The conference aims to provide a platform for discussion presenting delegates from regional and global sovereign funds, investors, and institutions the opportunity to meet the government’s top officials, political leaders, and representatives of the Egyptian Stock Exchange (EGX) as well as the Financial Supervisory Authority (EFSA).
In the first day of the conference, PM Qandil introduced the government’s plan for reviving economic growth in Egypt, assuring foreign investors of the fertility of the investment environment.
“We really have a vision,” said Qandil, assuring the audience the government has a clear plan on how to achieve growth and development over the next ten years. Nonetheless, he stressed that Egypt’s urgent problems, which require a swift resolution, are not overlooked by his administration and a top priority.
“The long-term plan is to become a knowledge-based economy, one that is capable of maintaining sustainable growth under a democratic regime, ensuring communal participation from all sectors of society,” Qandil stated.

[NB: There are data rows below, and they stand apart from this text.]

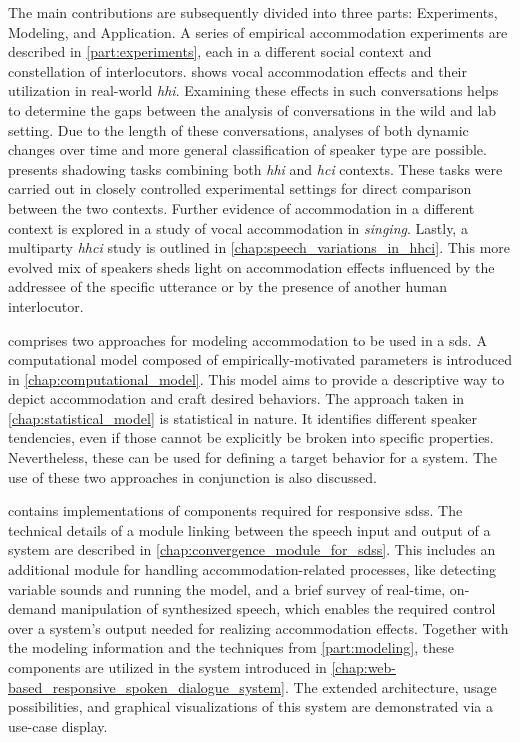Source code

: The main contributions are subsequently divided into three parts: Experiments, Modeling, and Application.
A series of empirical accommodation experiments are described in \cref{part:experiments}, each in a different social context and constellation of interlocutors.
 shows vocal accommodation effects and their utilization in real-world \emph{\acl{hhi}}.
Examining these effects in such conversations helps to determine the gaps between the analysis of conversations in the wild and lab setting.
Due to the length of these conversations, analyses of both dynamic changes over time and more general classification of speaker type are possible.
 presents shadowing tasks combining both \emph{\acl{hhi}} and \emph{\acl{hci}} contexts.
These tasks were carried out in closely controlled experimental settings for direct comparison between the two contexts.
Further evidence of accommodation in a different context is explored in a study of vocal accommodation in \emph{singing}.
Lastly, a multiparty \emph{\acl{hhci}} study is outlined in \cref{chap:speech_variations_in_hhci}.
This more evolved mix of speakers sheds light on accommodation effects influenced by the addressee of the specific utterance or by the presence of another human interlocutor.

 comprises two approaches for modeling accommodation to be used in a \acl{sds}.
A computational model composed of empirically-motivated parameters is introduced in \cref{chap:computational_model}.
This model aims to provide a descriptive way to depict accommodation and craft desired behaviors.
The approach taken in \cref{chap:statistical_model} is statistical in nature.
It identifies different speaker tendencies, even if those cannot be explicitly be broken into specific properties.
Nevertheless, these can be used for defining a target behavior for a system.
The use of these two approaches in conjunction is also discussed.

 contains implementations of components required for responsive \aclp{sds}.
The technical details of a module linking between the speech input and output of a system are described in \cref{chap:convergence_module_for_sdss}.
This includes an additional module for handling accommodation-related processes, like detecting variable sounds and running the model, and a brief survey of real-time, on-demand manipulation of synthesized speech, which enables the required control over a system's output needed for realizing accommodation effects.
Together with the modeling information and the techniques from \cref{part:modeling}, these components are utilized in the system introduced in \cref{chap:web-based_responsive_spoken_dialogue_system}.
The extended architecture, usage possibilities, and graphical visualizations of this system are demonstrated via a use-case display.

Ministers speaking during the conference unanimously stressed the importance of small and medium-sized enterprises (SMEs), stating their development will be focal point of the coming period. “Our goal is to link SMEs with large enterprises in order to aid their growth,” said the minister of industry and foreign trade, Hatem Saleh.
In the aftermath of 25 January 2011, the Egyptian economy was crippled by an exodus of foreign investors, against a backdrop of political instability and deteriorating security. According to the first deputy of the minister of planning and international cooperation, Ambassador Mahmoud Al-Saeed, the economic fallout of political instability, manifested in the dwindling coffers of the state’s budget, curtailed the government’s ability to carry out the infrastructure development projects necessary for economic recovery.

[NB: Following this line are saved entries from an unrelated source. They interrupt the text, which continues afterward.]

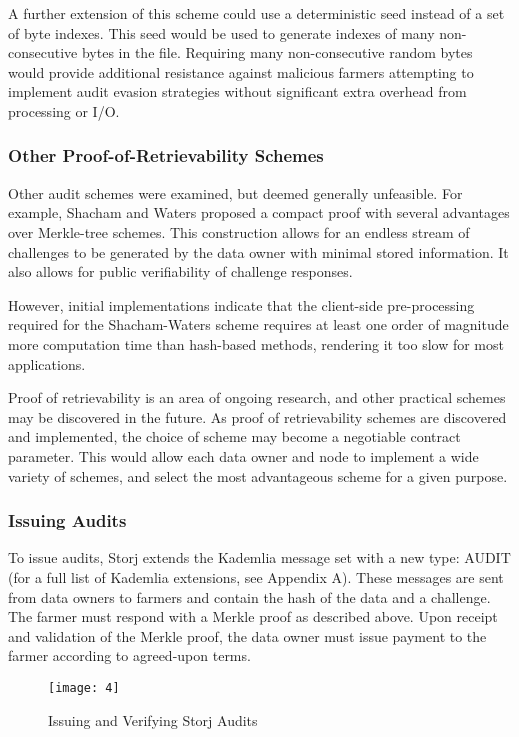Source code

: \documentclass[a4paper,10pt]{article}
\begin{document}
A further extension of this scheme could use a deterministic seed instead of a
set of byte indexes. This seed would be used to generate indexes of many
non-consecutive bytes in the file. Requiring many non-consecutive random bytes
would provide additional resistance against malicious farmers attempting to
implement audit evasion strategies without significant extra overhead from
processing or I/O.

\subsubsection{Other Proof-of-Retrievability Schemes}
Other audit schemes were examined, but deemed generally unfeasible. For example,
Shacham and Waters proposed a compact proof \cite{6} with several advantages
over Merkle-tree schemes. This construction allows for an endless stream of
challenges to be generated by the data owner with minimal stored information. It
also allows for public verifiability of challenge responses.

However, initial implementations indicate that the client-side pre-processing
required for the Shacham-Waters scheme requires at least one order of magnitude
more computation time than hash-based methods, rendering it too slow for most
applications.

Proof of retrievability is an area of ongoing research, and other practical
schemes may be discovered in the future. As proof of retrievability schemes are
discovered and implemented, the choice of scheme may become a negotiable
contract parameter. This would allow each data owner and node to implement a
wide variety of schemes, and select the most advantageous scheme for a given
purpose.

\subsubsection{Issuing Audits}
To issue audits, Storj extends the Kademlia message set with a new type: AUDIT
(for a full list of Kademlia extensions, see Appendix A). These messages are
sent from data owners to farmers and contain the hash of the data and a
challenge. The farmer must respond with a Merkle proof as described above. Upon
receipt and validation of the Merkle proof, the data owner must issue payment to
the farmer according to agreed-upon terms.

\begin{figure}[hbt]
\centering
\texttt{[image: 4]}
\caption{Issuing and Verifying Storj Audits}
\end{figure}
\end{document}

The decline of the state’s reserves encouraged the government to reinitiate negotiations with the International Monetary Fund (IMF) for a US$4.8 billion loan. According to the minister of investment, Osama Saleh, not only would the IMF loan provide the country with direly needed credit facilities, but it also represents a certificate of guarantee on the credibility of the Egyptian economy.
The government’s economic philosophy, as articulated by officials, is to seek sources of credit to secure the necessary liquidity to galvanise economic recovery. Fears over harsh conditions imposed by the IMF, which come at the expense of the poor and most needy, continue to reverberate across Egyptian press and media outlets. The Egyptian government stresses that the IMF loan is part and parcel of the social and economic reform programme it proposes.

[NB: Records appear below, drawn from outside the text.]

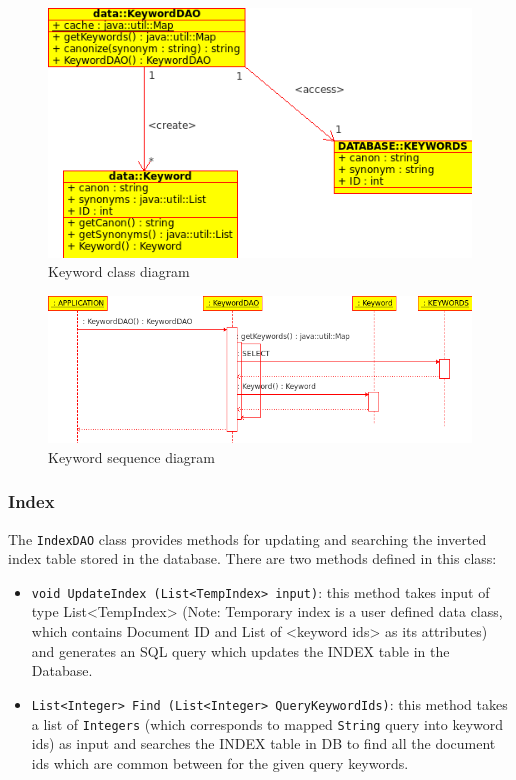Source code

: \documentclass[10pt]{report}
\begin{document}
\begin{figure}
  \begin{center}
        \includegraphics[width=\textwidth,height=!]{keywordclassdiagram}
  \end{center}
  \caption{Keyword class diagram}
  \label{fig:keywordclassdiagram}
\end{figure} 

\begin{figure}
  \begin{center}
        \includegraphics[width=\textwidth,height=!]{keywordsequencediagram}
  \end{center}
  \caption{Keyword sequence diagram}
  \label{fig:keywordsequencediagram}
\end{figure} 


\subsubsection{Index}
The \texttt{IndexDAO} class provides methods for updating and
searching the inverted index table stored in the database. There are
two methods defined in this class: 

\begin{itemize}
\item \texttt{void UpdateIndex (List<TempIndex> input)}: this method
  takes input of type List<TempIndex> (Note: Temporary index is a user
  defined data class, which contains Document ID and List of <keyword
  ids> as its attributes) and generates an SQL query which updates the
  INDEX table in the Database. 

\item \texttt{List<Integer> Find (List<Integer> QueryKeywordIds)}:
  this method takes a list of \texttt{Integers} (which corresponds to
  mapped \texttt{String} query into keyword ids) as input and searches
  the INDEX table in DB to find all the document ids which are common
  between for the given query keywords. 
\end{itemize}
\end{document}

Deputy minister of finance and director of the Macro-Fiscal Unit, Hisham Qadry, told Daily News Egypt one of the main problems facing the Egyptian economy is the persistence of low saving rates, which never exceeded 17 per cent. “We’re in need of sustainable high economic growth for at least ten years to stimulate high saving rates, a necessary prerequisite for economic development,” Qadry said.
EFSA Chairman, Ashraf El-Sharqawy, announced during the conference that all precautionary measures would be lifted and the Stock Exchange would resume operating under normal procedures by the end of this year.
The minister of investment said the government is committed to economic reform and a free economy, highlighting the importance of the private sector’s role in achieving economic growth. He added the government seeks to promote partnerships with the private sector in order to benefit from their expertise and technological innovation in boosting infrastructure development projects.
Government officials recognised the various structural ills of the Egyptian economy. Saleh commented on the need to review labour laws in order to establish an efficient relationship between employers and their workers. “We are reviewing Turkish and Japanese labour legislation in order to benefit from their experience,” Saleh said.
Since the inauguration of the new government; officials have embarked on a campaign among foreign investors, international and regional donors, and financial institutions, attempting to regain confidence in the Egyptian economy and secure funding necessary for catalysing economic recovery.